複数のリフォームを同時に検討している場合や、キッチンや浴室などの大規模な工事を伴う場合にも適しています。費用は工事内容や規模によって幅がありますが、品質やアフターサービスを重視する方に選ばれることが多いです。
電気工事会社
電気工事会社は、換気扇の配線工事や電気的な接続に関する専門知識と技術を持っています。ダクト式や電源直結タイプ、浴室乾燥機付き換気扇など、複雑な工事が必要な場合に適しているでしょう。電気工事士の資格を持つ作業員が対応するため、法律や安全基準を遵守した施工が期待できます。
工事保証や損害保険に加入している業者も多く、安心して依頼できるのが特徴です。即日対応や緊急工事にも柔軟に対応できる場合があり、施工品質や安全性を重視する方におすすめです。
ガス会社
ガス会社は、キッチンや浴室などガス機器と連動した換気扇の設置や交換に対応しています。ガス漏れ検知機能付き換気扇など、専門的な知識が必要な場合にも安心して依頼できます。住宅のガス設備全体を把握したうえで工事を行うため、設備同士の相性や安全性にも配慮した施工が可能です。
アフターサービスや定期点検とあわせて依頼できることも多く、ガス機器と換気扇を同時にメンテナンスしたい方に向いています。費用は工事内容や機種によって異なりますが、専門性と安全性を求める場合に適しているでしょう。
換気扇メーカー
換気扇メーカーに直接依頼する場合、自社製品の交換やメンテナンスを専門スタッフが担当します。純正部品の使用や製品仕様に合った正確な施工が受けられるため、製品本来の性能を最大限に引き出せるのが魅力です。メーカー保証やアフターサービスも充実しており、万が一の不具合にも迅速に対応してもらえるのも安心できるでしょう。
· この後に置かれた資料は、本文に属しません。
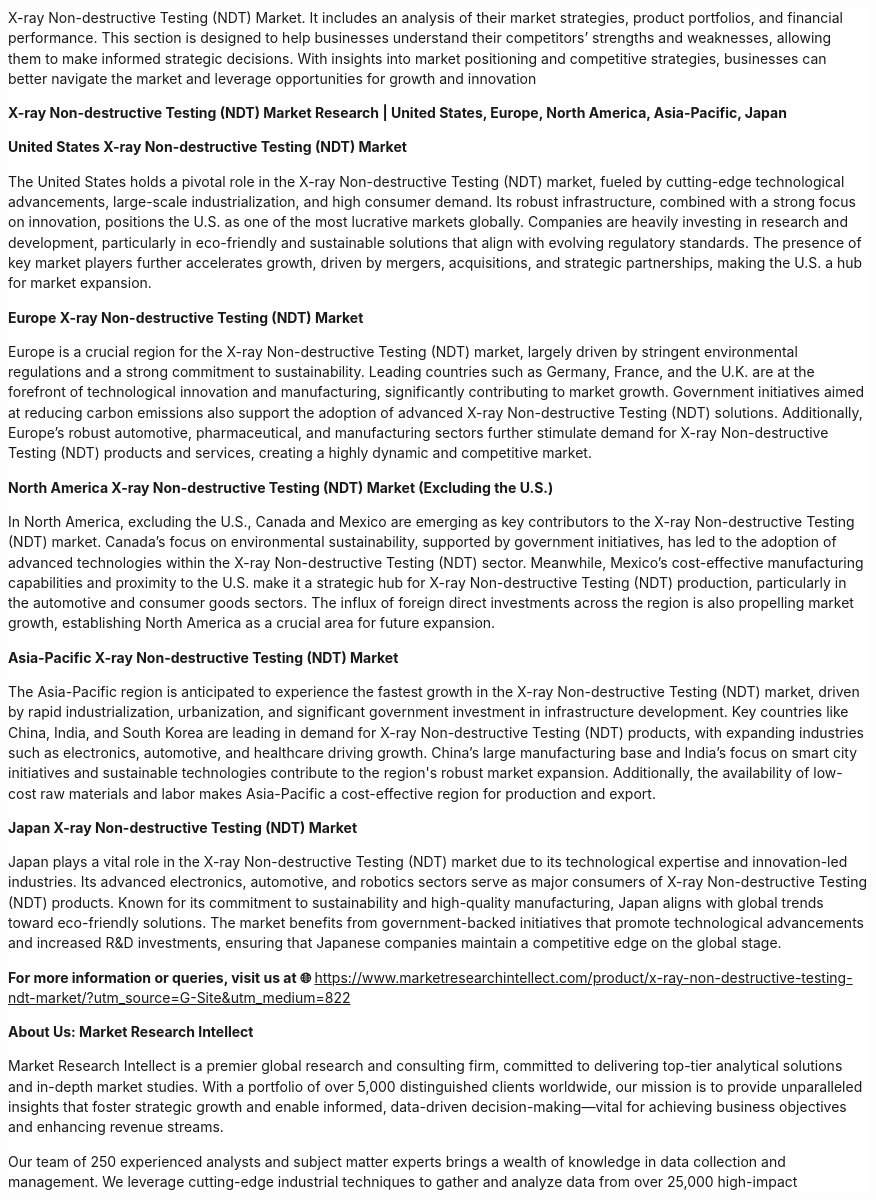 X-ray Non-destructive Testing (NDT) Market. It includes an analysis of their market strategies, product portfolios, and financial performance. This section is designed to help businesses understand their competitors&rsquo; strengths and weaknesses, allowing them to make informed strategic decisions. With insights into market positioning and competitive strategies, businesses can better navigate the market and leverage opportunities for growth and innovation</span></p></div><div class="article-main__content" data-test-id="publishing-text-block"><p><strong>X-ray Non-destructive Testing (NDT) Market Research | United States, Europe, North America, Asia-Pacific, Japan</strong></p><p><strong>United States&nbsp;X-ray Non-destructive Testing (NDT) Market</strong></p><p>The United States holds a pivotal role in the X-ray Non-destructive Testing (NDT) market, fueled by cutting-edge technological advancements, large-scale industrialization, and high consumer demand. Its robust infrastructure, combined with a strong focus on innovation, positions the U.S. as one of the most lucrative markets globally. Companies are heavily investing in research and development, particularly in eco-friendly and sustainable solutions that align with evolving regulatory standards. The presence of key market players further accelerates growth, driven by mergers, acquisitions, and strategic partnerships, making the U.S. a hub for market expansion.</p><p><strong>Europe&nbsp;X-ray Non-destructive Testing (NDT) Market&nbsp;</strong></p><p>Europe is a crucial region for the X-ray Non-destructive Testing (NDT) market, largely driven by stringent environmental regulations and a strong commitment to sustainability. Leading countries such as Germany, France, and the U.K. are at the forefront of technological innovation and manufacturing, significantly contributing to market growth. Government initiatives aimed at reducing carbon emissions also support the adoption of advanced X-ray Non-destructive Testing (NDT) solutions. Additionally, Europe&rsquo;s robust automotive, pharmaceutical, and manufacturing sectors further stimulate demand for X-ray Non-destructive Testing (NDT) products and services, creating a highly dynamic and competitive market.</p><p><strong>North America X-ray Non-destructive Testing (NDT) Market (Excluding the U.S.)</strong></p><p>In North America, excluding the U.S., Canada and Mexico are emerging as key contributors to the X-ray Non-destructive Testing (NDT) market. Canada&rsquo;s focus on environmental sustainability, supported by government initiatives, has led to the adoption of advanced technologies within the X-ray Non-destructive Testing (NDT) sector. Meanwhile, Mexico&rsquo;s cost-effective manufacturing capabilities and proximity to the U.S. make it a strategic hub for X-ray Non-destructive Testing (NDT) production, particularly in the automotive and consumer goods sectors. The influx of foreign direct investments across the region is also propelling market growth, establishing North America as a crucial area for future expansion.</p><p><strong>Asia-Pacific&nbsp;X-ray Non-destructive Testing (NDT) Market&nbsp;</strong></p><p>The Asia-Pacific region is anticipated to experience the fastest growth in the X-ray Non-destructive Testing (NDT) market, driven by rapid industrialization, urbanization, and significant government investment in infrastructure development. Key countries like China, India, and South Korea are leading in demand for X-ray Non-destructive Testing (NDT) products, with expanding industries such as electronics, automotive, and healthcare driving growth. China&rsquo;s large manufacturing base and India&rsquo;s focus on smart city initiatives and sustainable technologies contribute to the region's robust market expansion. Additionally, the availability of low-cost raw materials and labor makes Asia-Pacific a cost-effective region for production and export.</p><p><strong>Japan&nbsp;X-ray Non-destructive Testing (NDT) Market&nbsp;</strong></p><p>Japan plays a vital role in the X-ray Non-destructive Testing (NDT) market due to its technological expertise and innovation-led industries. Its advanced electronics, automotive, and robotics sectors serve as major consumers of X-ray Non-destructive Testing (NDT) products. Known for its commitment to sustainability and high-quality manufacturing, Japan aligns with global trends toward eco-friendly solutions. The market benefits from government-backed initiatives that promote technological advancements and increased R&amp;D investments, ensuring that Japanese companies maintain a competitive edge on the global stage.</p></div><div class="article-main__content" data-test-id="publishing-text-block"><p><strong>For more information or queries, visit us at 🌐&nbsp;</strong><a href="https://www.marketresearchintellect.com/product/x-ray-non-destructive-testing-ndt-market/?utm_source=G-Site&utm_medium=822">https://www.marketresearchintellect.com/product/x-ray-non-destructive-testing-ndt-market/?utm_source=G-Site&utm_medium=822</a></p><p><strong>About Us: Market Research Intellect</strong></p></div><div class="article-main__content" data-test-id="publishing-text-block"><div class="article-main__content" data-test-id="publishing-text-block"><p>Market Research Intellect is a premier global research and consulting firm, committed to delivering top-tier analytical solutions and in-depth market studies. With a portfolio of over 5,000 distinguished clients worldwide, our mission is to provide unparalleled insights that foster strategic growth and enable informed, data-driven decision-making&mdash;vital for achieving business objectives and enhancing revenue streams.</p><p>Our team of 250 experienced analysts and subject matter experts brings a wealth of knowledge in data collection and management. We leverage cutting-edge industrial techniques to gather and analyze data from over 25,000 high-impact
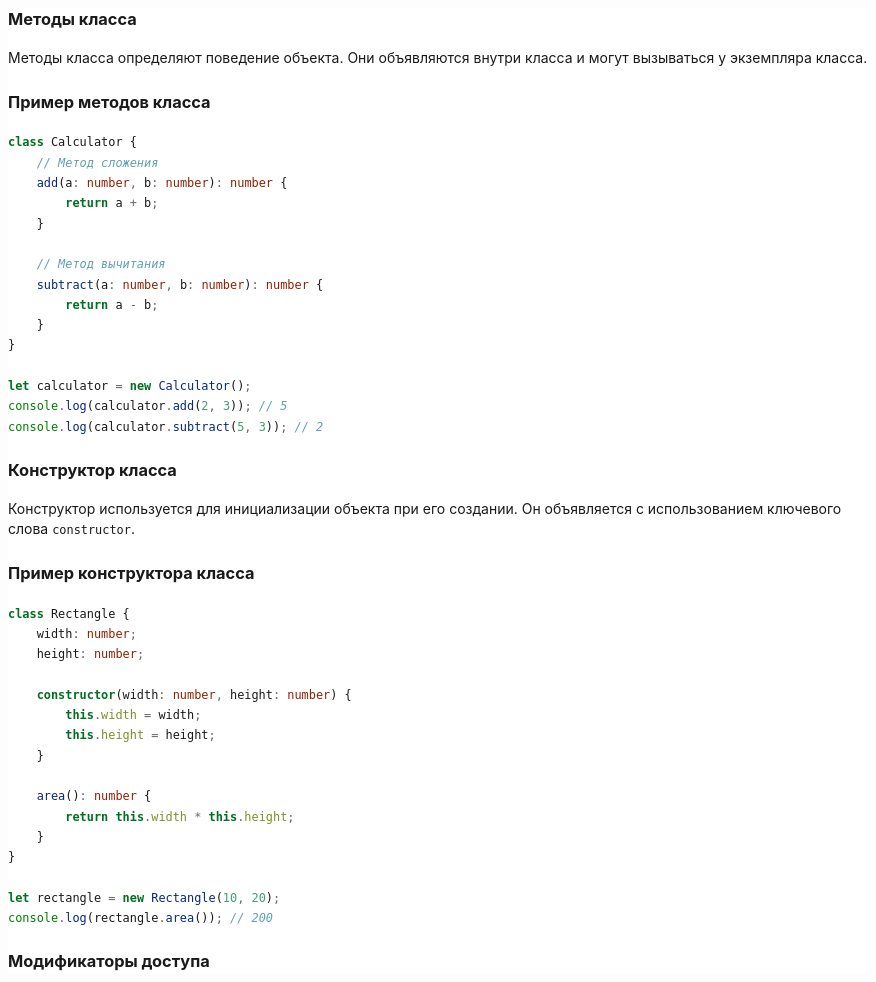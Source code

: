 ### Методы класса

Методы класса определяют поведение объекта. Они объявляются внутри класса и могут вызываться у экземпляра класса.

### Пример методов класса

```typescript
class Calculator {
    // Метод сложения
    add(a: number, b: number): number {
        return a + b;
    }

    // Метод вычитания
    subtract(a: number, b: number): number {
        return a - b;
    }
}

let calculator = new Calculator();
console.log(calculator.add(2, 3)); // 5
console.log(calculator.subtract(5, 3)); // 2
```

### Конструктор класса

Конструктор используется для инициализации объекта при его создании. Он объявляется с использованием ключевого слова `constructor`.

### Пример конструктора класса

```typescript
class Rectangle {
    width: number;
    height: number;

    constructor(width: number, height: number) {
        this.width = width;
        this.height = height;
    }

    area(): number {
        return this.width * this.height;
    }
}

let rectangle = new Rectangle(10, 20);
console.log(rectangle.area()); // 200
```

### Модификаторы доступа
特定のメーカー製品を長く使いたい場合や、特殊な換気扇の交換を希望する場合に向いています。費用はやや高めになることもありますが、品質やサポートを重視する方におすすめです。
換気扇交換が必要なタイミングとは

換気扇は、交換時期を逃すと、カビの発生や電気トラブルなど健康・安全に関わるリスクが高まります。交換が必要になるタイミングについて、具体的な状況を解説していきましょう。
使用年数が10年を過ぎたとき
換気扇の使用年数が10年を超えた場合は、交換を検討するタイミングとされています。一般的に、換気扇の寿命は10~15年程度とされており、設計上の標準使用期間も10~15年が目安です。この期間を過ぎると、内部の部品やモーターが経年劣化しやすくなり、突然の故障や性能低下が起こるリスクが高まります。
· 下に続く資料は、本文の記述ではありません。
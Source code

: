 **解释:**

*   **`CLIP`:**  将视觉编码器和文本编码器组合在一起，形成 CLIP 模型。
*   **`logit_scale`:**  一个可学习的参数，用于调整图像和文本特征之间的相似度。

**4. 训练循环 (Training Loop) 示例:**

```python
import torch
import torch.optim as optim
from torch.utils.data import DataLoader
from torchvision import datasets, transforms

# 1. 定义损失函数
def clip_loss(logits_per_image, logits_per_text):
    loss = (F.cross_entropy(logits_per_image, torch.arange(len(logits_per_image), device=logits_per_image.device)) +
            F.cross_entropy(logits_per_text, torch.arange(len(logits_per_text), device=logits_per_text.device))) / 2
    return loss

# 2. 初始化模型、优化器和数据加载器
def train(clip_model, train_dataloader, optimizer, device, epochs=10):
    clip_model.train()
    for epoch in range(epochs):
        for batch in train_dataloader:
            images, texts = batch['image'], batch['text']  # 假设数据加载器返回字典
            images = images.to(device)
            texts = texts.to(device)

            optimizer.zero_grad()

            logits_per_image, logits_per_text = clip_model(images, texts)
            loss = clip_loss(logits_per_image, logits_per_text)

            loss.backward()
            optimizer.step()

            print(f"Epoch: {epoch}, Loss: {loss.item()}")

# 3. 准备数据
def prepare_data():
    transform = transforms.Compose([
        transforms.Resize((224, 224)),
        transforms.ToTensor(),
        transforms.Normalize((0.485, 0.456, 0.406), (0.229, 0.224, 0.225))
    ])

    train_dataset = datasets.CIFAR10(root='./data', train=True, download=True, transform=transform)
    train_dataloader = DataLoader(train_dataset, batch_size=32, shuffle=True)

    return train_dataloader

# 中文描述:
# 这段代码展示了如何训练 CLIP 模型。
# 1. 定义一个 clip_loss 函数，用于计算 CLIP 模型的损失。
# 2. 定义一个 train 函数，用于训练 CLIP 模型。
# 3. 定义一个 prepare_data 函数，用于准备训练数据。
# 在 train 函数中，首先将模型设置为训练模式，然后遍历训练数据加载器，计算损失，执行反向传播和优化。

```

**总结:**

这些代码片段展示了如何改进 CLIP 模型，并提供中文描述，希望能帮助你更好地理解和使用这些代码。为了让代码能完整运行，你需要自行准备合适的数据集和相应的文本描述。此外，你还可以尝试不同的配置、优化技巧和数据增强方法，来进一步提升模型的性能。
とくに、キッチンや浴室など湿気や油煙が多い場所では、使用環境によってさらに寿命が短くなることも多いです。10年以上使用している場合は、故障やトラブルがなくても、早めの交換を検討することで安心して使い続けられるでしょう。
異音がしたとき
換気扇から普段とは異なる音が聞こえる場合は、内部部品の劣化や故障のサインです。たとえば「ジー」「キィー」「カラカラ」「ゴー」などの異音は、モーターやファンの回転軸、部品の摩耗や油切れ、汚れの蓄積などが原因で発生します。これらの異音は、換気扇内部で異常が起きていることを示しており、放置するとさらに大きなトラブルにつながる恐れがあります。
異音が発生した場合は、まず掃除や簡単な点検を行い、それでも改善しない場合は早めに交換を検討することがおすすめです。異音を放置すると、突然動かなくなるリスクもあるため注意しましょう。
吸引力や換気性能が低下したとき
換気扇の吸引力や換気性能が明らかに低下した場合も、交換のタイミングです。たとえば、台所のにおいがなかなか消えない、浴室の湿気が抜けにくいなどの症状が現れたときは、換気扇本体の劣化やモーターの消耗が進んでいる可能性があります。
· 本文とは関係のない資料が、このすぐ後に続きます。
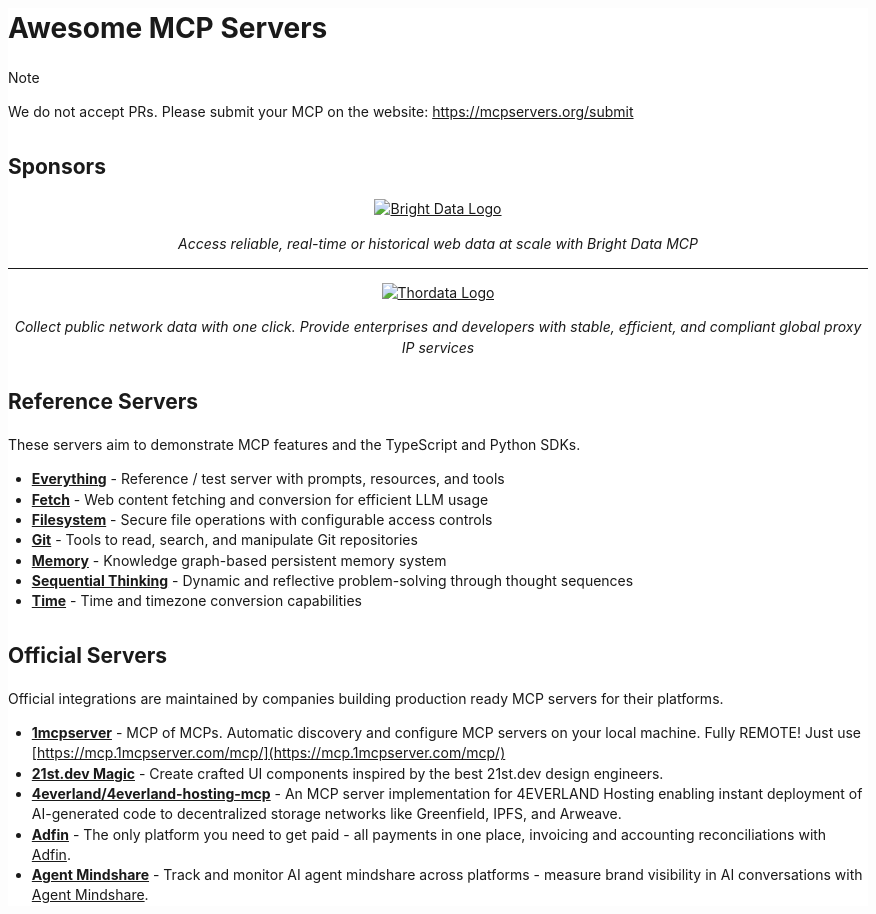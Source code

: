 # Awesome MCP Servers

> [!NOTE]
> We do not accept PRs. Please submit your MCP on the website: https://mcpservers.org/submit

## Sponsors

<div align="center">

<a href="https://get.brightdata.com/mcpservers">
  <img src="https://mintlify.s3.us-west-1.amazonaws.com/brightdata/logo/light.svg" width="220" alt="Bright Data Logo">
</a>

*Access reliable, real-time or historical web data at scale with Bright Data MCP*

---

<a href="https://www.thordata.com/?ls=github&lk=awesome-mcp-servers">
  <img src="https://zdokphuwivxxlloiqhwl.supabase.co/storage/v1/object/public/cdn/thordata.svg" width="220" alt="Thordata Logo">
</a>

*Collect public network data with one click. Provide enterprises and developers with stable, efficient, and compliant global proxy IP services*

</div>

## Reference Servers

These servers aim to demonstrate MCP features and the TypeScript and Python SDKs.

- **[Everything](https://github.com/modelcontextprotocol/servers/blob/main/src/everything)** - Reference / test server with prompts, resources, and tools
- **[Fetch](https://github.com/modelcontextprotocol/servers/tree/main/src/fetch)** - Web content fetching and conversion for efficient LLM usage
- **[Filesystem](https://github.com/modelcontextprotocol/servers/tree/main/src/filesystem)** - Secure file operations with configurable access controls
- **[Git](https://github.com/modelcontextprotocol/servers/tree/main/src/git)** - Tools to read, search, and manipulate Git repositories
- **[Memory](https://github.com/modelcontextprotocol/servers/tree/main/src/memory)** - Knowledge graph-based persistent memory system
- **[Sequential Thinking](https://github.com/modelcontextprotocol/servers/tree/main/src/sequentialthinking)** - Dynamic and reflective problem-solving through thought sequences
- **[Time](https://github.com/modelcontextprotocol/servers/blob/main/src/time)** - Time and timezone conversion capabilities

## Official Servers

Official integrations are maintained by companies building production ready MCP servers for their platforms.

- **[1mcpserver](https://github.com/particlefuture/1mcpserver)** - MCP of MCPs. Automatic discovery and configure MCP servers on your local machine. Fully REMOTE! Just use [https://mcp.1mcpserver.com/mcp/](https://mcp.1mcpserver.com/mcp/)
- **[21st.dev Magic](https://github.com/21st-dev/magic-mcp)** - Create crafted UI components inspired by the best 21st.dev design engineers.
- **[4everland/4everland-hosting-mcp](https://github.com/4everland/4everland-hosting-mcp)** - An MCP server implementation for 4EVERLAND Hosting enabling instant deployment of AI-generated code to decentralized storage networks like Greenfield, IPFS, and Arweave.
- **[Adfin](https://github.com/Adfin-Engineering/mcp-server-adfin)** - The only platform you need to get paid - all payments in one place, invoicing and accounting reconciliations with [Adfin](https://www.adfin.com/).
- **[Agent Mindshare](https://agentmindshare.com)** - Track and monitor AI agent mindshare across platforms - measure brand visibility in AI conversations with [Agent Mindshare](https://agentmindshare.com).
フィルターやファンの掃除を行っても改善しない場合は、内部の部品が寿命を迎えていることが多いです。換気性能の低下は、室内環境の悪化やカビの発生にもつながるため、早めの対応が必要です。
動作不良があったとき
換気扇のスイッチを入れても動かない、ファンの回転が遅い、動作が不安定になるなどの不具合が発生した場合は、故障や部品の破損が疑われます。このような動作不良は、モーターや電気系統のトラブルが原因であることが多く、修理で対応できない場合は交換が必要です。
また、頻繁に同じトラブルが発生する場合や、修理してもすぐに再発する場合も、新しい換気扇への交換がおすすめです。安全面や快適性を維持するためにも、動作不良が見られたら早めに対応しましょう。
省エネや効率化を図りたいとき
古い換気扇を使い続けていると、電気代が高くなったり、清掃やメンテナンスの手間が増えたりすることがあります。最新の換気扇は、省エネ性能や静音性、清掃のしやすさなどが大幅に向上しているため、効率的な換気や電気代の節約を目指す場合にも交換を検討するとよいでしょう。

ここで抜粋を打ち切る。